Fruit tastes sweeter, too! I have never had a fresh cranberry until this year, and now I have handfuls with every meal. Delicious. I’ve always liked tart things, so this was a no brainer.
No more wheat and cheese. Invisalign has killed a lot of my desire for different foods, as well as any useless snacking, so now the new goal is try to get the most nutricious and fiber packed meal possible. Potatoes for starch, and brown rice for the fiber. Salad greens are mixed with everything. I used to laugh at the idea of the KFC bowl, and now with I make my own mashup of salad and entree combined. My desert is cranberries.
The new goal is to incorporate more vegetables, my area doesn’t have much diversity when it comes to the greens, so I do what I can when I can. Of course as the same time I’ve been eating more ginger and tumeric, I just wish the other health items weren’t so expensive. Since work won’t be able to pay me more, the only logical move is to work on side projects.
Phase 1.2 of the scripts is at the 45% mark. It has stalled, since I cannot drink beer and eat at the local taphouse (not in my diet), and I only drink one glass of Merlot with my meal to for health. I had two glasses at a KeyForge party at Durocs, and that pushed some limits that I don’t to push, thankfully I left 5 hours after I had my drinks so I was sober. I don’t like that drunk feeling any more, I’m not a kid.

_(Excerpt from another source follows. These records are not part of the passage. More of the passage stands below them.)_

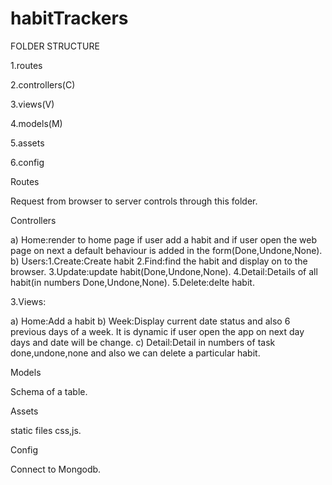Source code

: # habitTrackers
FOLDER STRUCTURE

1.routes

2.controllers(C)

3.views(V)

4.models(M)

5.assets

6.config

Routes

Request from browser to server controls through this folder.

Controllers

a) Home:render to home page if user add a habit and
       if user open the web page on next a default behaviour is added in the form(Done,Undone,None).
b) Users:1.Create:Create habit
        2.Find:find the habit and display on to the browser.
        3.Update:update habit(Done,Undone,None).
        4.Detail:Details of all habit(in numbers Done,Undone,None).
        5.Delete:delte habit.
        
3.Views:

a) Home:Add a habit
b) Week:Display current date status and also 6 previous days of a week.
        It is dynamic if user open the app on next day days and date will be change.
c) Detail:Detail in numbers of task done,undone,none and
          also we can delete a particular habit.

Models

Schema of a table.

Assets

static files css,js.

Config

Connect to Mongodb.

The script was stalled because of my injury and trying to get as much rest as possible. In the meantime I got some strips up. I will endeavor to do more, as I know you would appreciate a better schedule. The strips take away my creative energy for my essays which I have had to hold up on because of the internal stress they were causing me. They are not ignored entirely, but since my sources are being compromised and silenced, this means I have to rely on more intuition to compose them, and my intuition is very taxing on me during this time.

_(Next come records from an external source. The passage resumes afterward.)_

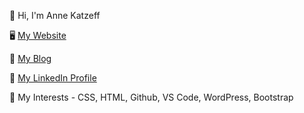 👋 Hi, I'm Anne Katzeff

🖥 <a href="https://www.askdesign.biz">My Website</a>

🌱 <a href="https://www.askdesign.biz/blog">My Blog</a>

📧 <a href="https://www.linkedin.com/in/annekatzeff/">My LinkedIn Profile</a>

🔭 My Interests - CSS, HTML, Github, VS Code, WordPress, Bootstrap



<!--
**askdesign/askdesign** is a ✨ _special_ ✨ repository because its `README.md` (this file) appears on your GitHub profile.

Here are some ideas to get you started:

- 🔭 I’m currently working on ...
- 🌱 I’m currently learning ...
- 👯 I’m looking to collaborate on ...
- 🤔 I’m looking for help with ...
- 💬 Ask me about ...
- 📫 How to reach me: ...
- 😄 Pronouns: ...
- ⚡ Fun fact: ...
-->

I really do need to finish this script before the end of the year and get it in the hands of the producer(s), so I can begin the next phase, of collecting the people and getting ready for where this will take me. In the real world, I am also shifting gears at work and learning a new product, which means my current clients will have a better future. I would like to run the business and the get my creative works done at the same time, which is great from the producers because that means I won’t need to paid a lot of money. The voice actors and writers are easy to obtain, and it looks like I will have to direct it, as the director I wanted won’t be able to fulfill writing\acting and directing as well his other duties.
I do have one person in mind for a very crucial position, but I cannot make an offer yet without my producers approval. This person involves the second greatest leap of faith after my self. I do believe that I can get the entire movie done in about a years time, so with any luck Christmas of next year will be my release date. I’ll even take a Spring release of 2020 if it comes to it, but there is so much to do, and I have to keep doing all of this by myself. It’s been like this for so many decades. The area in which I live does not have many creatives that want to work with a philosopher such as my self. I’m a dick, I know it. I try to be nice when I can, but I’m not used to working with people, and I’ve never really worked with a group of people on a creative project since high school and before that, which was nearly 18 years ago. I’m an old man. I hope not too old for Love. Which is the principle behind this project.
So much information to share, and so little time. I cannot give too much or the audience will be overwhelmed. It’s all about limits and boundaries and accepting them. It sucks, I feel so very alone in my creative endeavors. I hope it doesn’t stay like this as I allowed myself to become easily discouraged. That’s why I have to make new changes both in diet and exercise, as well in processes that lead towards my greatest adversary: self discipline. If I could ask the archangel Gabriel for one thing, it would be to help me with a much greater self discipline so I can finally complete my goals.
In the meantime, I will try to get you more comics, and hopefully at some point, get that “script” finished. I have so many projects that I am overwhelmed by them. The solution: Project Management.